Le motivazioni con cui ieri il Comune di Somaglia mi ha assegnato il premio giornalistico dedicato a Mario Borsa mi hanno lasciato piacevolmente stupito.

L’amministrazione locale ha individuato in me un giornalista che come il grande direttore del Corriere (quindi in sedicesimi, anzi in sessantaquattresimi, e sto già esagerando) ha le radici ben solide nel territorio e le fronde molto alte, in grado di toccare la politica estera. Un paragone che mi onora anche se è ovviamente segno dei tempi che il premio sia finito a uno come me. In fondo, oltre a tenere la schiena dritta in tutti questi difficili anni, non ho fatto altro di particolare.

L’attività per onorare la memoria di Anna Politkovskaja (che mi hanno portato, solo per citare l’ultimo, recente esempio, a parlare al bellissimo Festival Internazionale del Giornalismo di Perugia) sono iniziate un po’ per caso. E se godo di un’immagine positiva il merito è solo della grande giornalista russa. Io sono solo come una sorta di “discepolo” che cerca di far sì che il suo modo di lavorare non sia dimenticato.

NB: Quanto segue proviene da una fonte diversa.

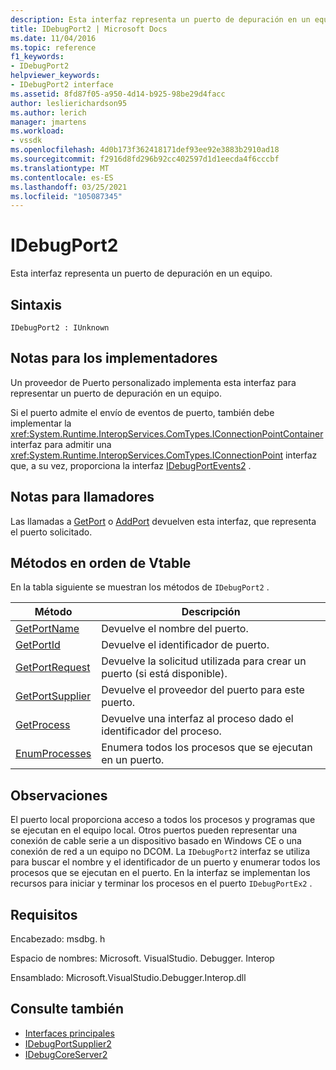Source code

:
 ```yaml
---
description: Esta interfaz representa un puerto de depuración en un equipo.
title: IDebugPort2 | Microsoft Docs
ms.date: 11/04/2016
ms.topic: reference
f1_keywords:
- IDebugPort2
helpviewer_keywords:
- IDebugPort2 interface
ms.assetid: 8fd87f05-a950-4d14-b925-98be29d4facc
author: leslierichardson95
ms.author: lerich
manager: jmartens
ms.workload:
- vssdk
ms.openlocfilehash: 4d0b173f362418171def93ee92e3883b2910ad18
ms.sourcegitcommit: f2916d8fd296b92cc402597d1d1eecda4f6cccbf
ms.translationtype: MT
ms.contentlocale: es-ES
ms.lasthandoff: 03/25/2021
ms.locfileid: "105087345"
---
```

# <a name="idebugport2"></a>IDebugPort2
Esta interfaz representa un puerto de depuración en un equipo.

## <a name="syntax"></a>Sintaxis

```
IDebugPort2 : IUnknown
```

## <a name="notes-for-implementers"></a>Notas para los implementadores
 Un proveedor de Puerto personalizado implementa esta interfaz para representar un puerto de depuración en un equipo.

 Si el puerto admite el envío de eventos de puerto, también debe implementar la <xref:System.Runtime.InteropServices.ComTypes.IConnectionPointContainer> interfaz para admitir una <xref:System.Runtime.InteropServices.ComTypes.IConnectionPoint> interfaz que, a su vez, proporciona la interfaz [IDebugPortEvents2](../../../extensibility/debugger/reference/idebugportevents2.md) .

## <a name="notes-for-callers"></a>Notas para llamadores
 Las llamadas a [GetPort](../../../extensibility/debugger/reference/idebugportsupplier2-getport.md) o [AddPort](../../../extensibility/debugger/reference/idebugportsupplier2-addport.md) devuelven esta interfaz, que representa el puerto solicitado.

## <a name="methods-in-vtable-order"></a>Métodos en orden de Vtable
 En la tabla siguiente se muestran los métodos de `IDebugPort2` .

|Método|Descripción|
|------------|-----------------|
|[GetPortName](../../../extensibility/debugger/reference/idebugport2-getportname.md)|Devuelve el nombre del puerto.|
|[GetPortId](../../../extensibility/debugger/reference/idebugport2-getportid.md)|Devuelve el identificador de puerto.|
|[GetPortRequest](../../../extensibility/debugger/reference/idebugport2-getportrequest.md)|Devuelve la solicitud utilizada para crear un puerto (si está disponible).|
|[GetPortSupplier](../../../extensibility/debugger/reference/idebugport2-getportsupplier.md)|Devuelve el proveedor del puerto para este puerto.|
|[GetProcess](../../../extensibility/debugger/reference/idebugport2-getprocess.md)|Devuelve una interfaz al proceso dado el identificador del proceso.|
|[EnumProcesses](../../../extensibility/debugger/reference/idebugport2-enumprocesses.md)|Enumera todos los procesos que se ejecutan en un puerto.|

## <a name="remarks"></a>Observaciones
 El puerto local proporciona acceso a todos los procesos y programas que se ejecutan en el equipo local. Otros puertos pueden representar una conexión de cable serie a un dispositivo basado en Windows CE o una conexión de red a un equipo no DCOM. La `IDebugPort2` interfaz se utiliza para buscar el nombre y el identificador de un puerto y enumerar todos los procesos que se ejecutan en el puerto. En la interfaz se implementan los recursos para iniciar y terminar los procesos en el puerto `IDebugPortEx2` .

## <a name="requirements"></a>Requisitos
 Encabezado: msdbg. h

 Espacio de nombres: Microsoft. VisualStudio. Debugger. Interop

 Ensamblado: Microsoft.VisualStudio.Debugger.Interop.dll

## <a name="see-also"></a>Consulte también
- [Interfaces principales](../../../extensibility/debugger/reference/core-interfaces.md)
- [IDebugPortSupplier2](../../../extensibility/debugger/reference/idebugportsupplier2.md)
- [IDebugCoreServer2](../../../extensibility/debugger/reference/idebugcoreserver2.md)
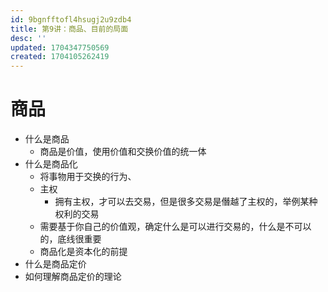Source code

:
 ```yaml
---
id: 9bgnfftofl4hsugj2u9zdb4
title: 第9讲：商品、目前的局面
desc: ''
updated: 1704347750569
created: 1704105262419
---
```



# 商品

- 什么是商品
    - 商品是价值，使用价值和交换价值的统一体
- 什么是商品化
    - 将事物用于交换的行为、
    - 主权
        - 拥有主权，才可以去交易，但是很多交易是僭越了主权的，举例某种权利的交易
    - 需要基于你自己的价值观，确定什么是可以进行交易的，什么是不可以的，底线很重要
    - 商品化是资本化的前提
- 什么是商品定价
- 如何理解商品定价的理论

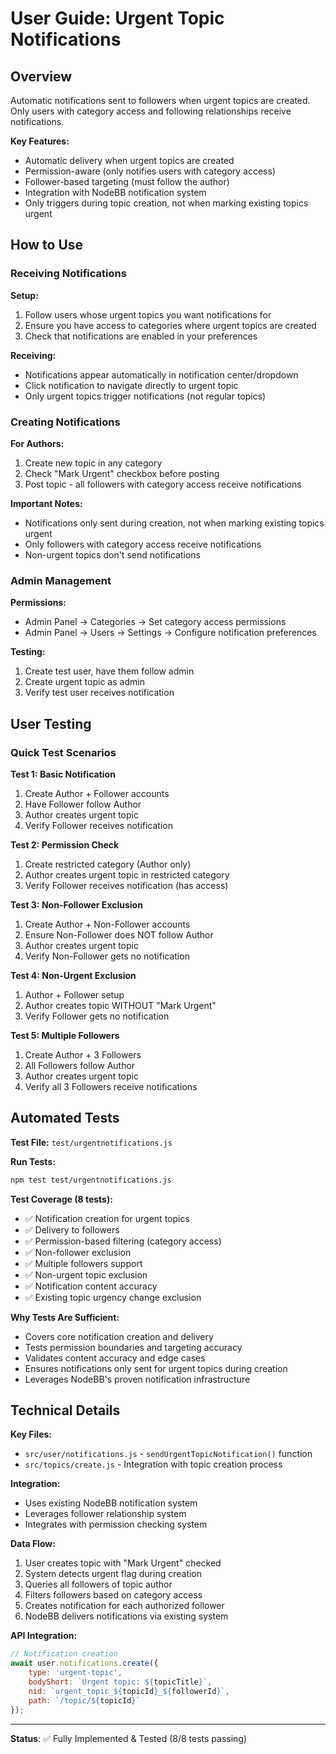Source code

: # User Guide: Urgent Topic Notifications

## Overview
Automatic notifications sent to followers when urgent topics are created. Only users with category access and following relationships receive notifications.

**Key Features:**
- Automatic delivery when urgent topics are created
- Permission-aware (only notifies users with category access)
- Follower-based targeting (must follow the author)
- Integration with NodeBB notification system
- Only triggers during topic creation, not when marking existing topics urgent

## How to Use

### Receiving Notifications
**Setup:**
1. Follow users whose urgent topics you want notifications for
2. Ensure you have access to categories where urgent topics are created
3. Check that notifications are enabled in your preferences

**Receiving:**
- Notifications appear automatically in notification center/dropdown
- Click notification to navigate directly to urgent topic
- Only urgent topics trigger notifications (not regular topics)

### Creating Notifications
**For Authors:**
1. Create new topic in any category
2. Check "Mark Urgent" checkbox before posting
3. Post topic - all followers with category access receive notifications

**Important Notes:**
- Notifications only sent during creation, not when marking existing topics urgent
- Only followers with category access receive notifications
- Non-urgent topics don't send notifications

### Admin Management
**Permissions:**
- Admin Panel → Categories → Set category access permissions
- Admin Panel → Users → Settings → Configure notification preferences

**Testing:**
1. Create test user, have them follow admin
2. Create urgent topic as admin
3. Verify test user receives notification

## User Testing

### Quick Test Scenarios

**Test 1: Basic Notification**
1. Create Author + Follower accounts
2. Have Follower follow Author
3. Author creates urgent topic
4. Verify Follower receives notification

**Test 2: Permission Check**
1. Create restricted category (Author only)
2. Author creates urgent topic in restricted category
3. Verify Follower receives notification (has access)

**Test 3: Non-Follower Exclusion**
1. Create Author + Non-Follower accounts
2. Ensure Non-Follower does NOT follow Author
3. Author creates urgent topic
4. Verify Non-Follower gets no notification

**Test 4: Non-Urgent Exclusion**
1. Author + Follower setup
2. Author creates topic WITHOUT "Mark Urgent"
3. Verify Follower gets no notification

**Test 5: Multiple Followers**
1. Create Author + 3 Followers
2. All Followers follow Author
3. Author creates urgent topic
4. Verify all 3 Followers receive notifications

## Automated Tests

**Test File:** `test/urgentnotifications.js`

**Run Tests:**
```bash
npm test test/urgentnotifications.js
```

**Test Coverage (8 tests):**
- ✅ Notification creation for urgent topics
- ✅ Delivery to followers
- ✅ Permission-based filtering (category access)
- ✅ Non-follower exclusion
- ✅ Multiple followers support
- ✅ Non-urgent topic exclusion
- ✅ Notification content accuracy
- ✅ Existing topic urgency change exclusion

**Why Tests Are Sufficient:**
- Covers core notification creation and delivery
- Tests permission boundaries and targeting accuracy
- Validates content accuracy and edge cases
- Ensures notifications only sent for urgent topics during creation
- Leverages NodeBB's proven notification infrastructure

## Technical Details

**Key Files:**
- `src/user/notifications.js` - `sendUrgentTopicNotification()` function
- `src/topics/create.js` - Integration with topic creation process

**Integration:**
- Uses existing NodeBB notification system
- Leverages follower relationship system
- Integrates with permission checking system

**Data Flow:**
1. User creates topic with "Mark Urgent" checked
2. System detects urgent flag during creation
3. Queries all followers of topic author
4. Filters followers based on category access
5. Creates notification for each authorized follower
6. NodeBB delivers notifications via existing system

**API Integration:**
```javascript
// Notification creation
await user.notifications.create({
    type: 'urgent-topic',
    bodyShort: `Urgent topic: ${topicTitle}`,
    nid: `urgent_topic_${topicId}_${followerId}`,
    path: `/topic/${topicId}`
});
```

---

**Status**: ✅ Fully Implemented & Tested (8/8 tests passing)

Cercherò di far lo stesso, nel mio piccolo, con Mario Borsa, grandissimo giornalista italiano non abbastanza conosciuto, nemmeno dai colleghi.

Sulla libertà di stampa, negli anni Venti, scriveva parole la cui eco risuona forte in questi giorni nei quali il Parlamento si appresta a mettere il bavaglio alla libertà di stampa. Scriveva Borsa nel libro (messo all’indice dal fascismo) “La Libertà di stampa”: «La libertà di stampa è tutto: è inutile parlare di libertà di coscienza, di libertà di riunione, di guarentigie costituzionali, di istituzioni parlamentari, di indipendenza della magistratura, di purezza dell’amministrazione pubblica, se non si mette a base di tutto ciò la libertà di stampa, cioè la libertà di pensare, di scrivere, di controllare, di criticare, di correggere, di consigliare e, occorrendo, di denunciare. Se il pubblico italiano non fosse politicamente quello che è, lo dovremmo vedere nelle piazze a protestare, insieme con i giornalisti e più dei giornalisti, contro questi attentati alla libertà di stampa».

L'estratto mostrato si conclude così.